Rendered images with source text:

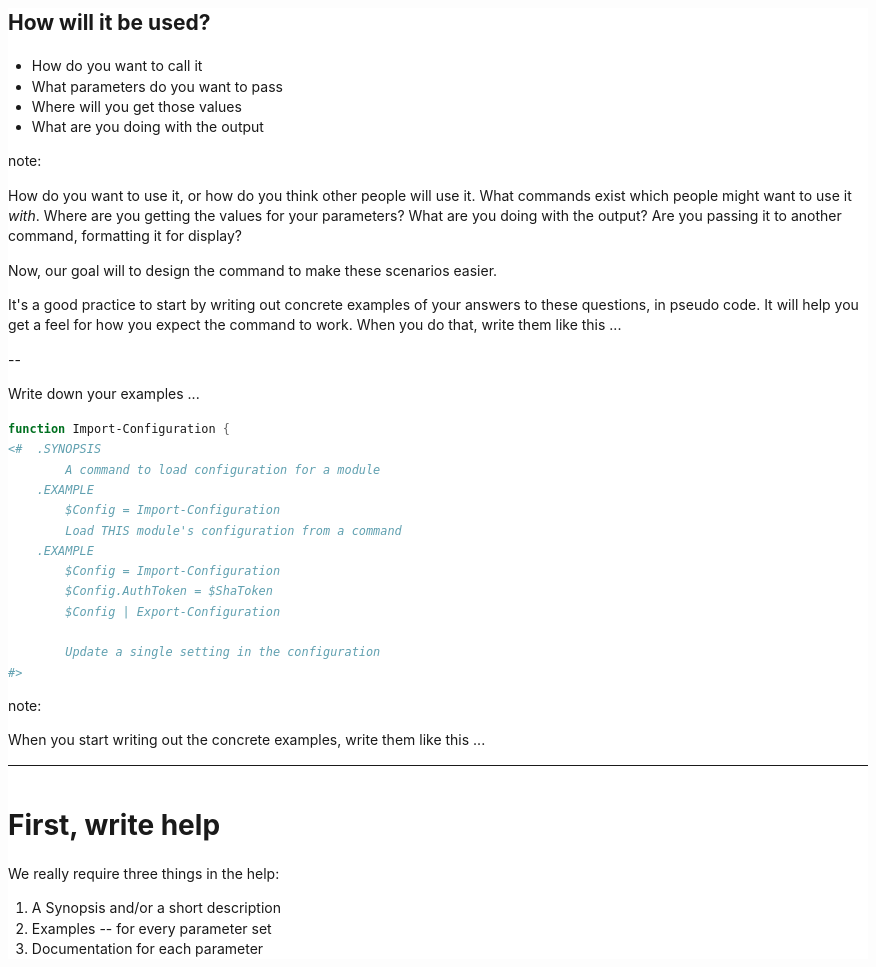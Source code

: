 ## How will it be used?

- How do you want to call it
- What parameters do you want to pass
- Where will you get those values
- What are you doing with the output

note:

How do you want to use it, or how do you think other people will use it. What commands exist which people might want to use it _with_. Where are you getting the values for your parameters? What are you doing with the output? Are you passing it to another command, formatting it for display?

Now, our goal will to design the command to make these scenarios easier.

It's a good practice to start by writing out concrete examples of your answers to these questions, in pseudo code. It will help you get a feel for how you expect the command to work. When you do that, write them like this ...


--



Write down your examples ...

```PowerShell
function Import-Configuration {
<#  .SYNOPSIS
        A command to load configuration for a module
    .EXAMPLE
        $Config = Import-Configuration
        Load THIS module's configuration from a command
    .EXAMPLE
        $Config = Import-Configuration
        $Config.AuthToken = $ShaToken
        $Config | Export-Configuration

        Update a single setting in the configuration
#>
```

note:

When you start writing out the concrete examples, write them like this ...

---



# First, write help

We really require three things in the help:

1. A Synopsis and/or a short description
2. Examples -- for every parameter set
3. Documentation for each parameter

GOAL OF THE EXERCISE: Return all lines of the data in which the string "What" appears.

EXERCISE ANSWER:
- What parameters do you want to pass
- What are you doing with the output
How do you want to use it, or how do you think other people will use it. What commands exist which people might want to use it _with_. Where are you getting the values for your parameters? What are you doing with the output? Are you passing it to another command, formatting it for display?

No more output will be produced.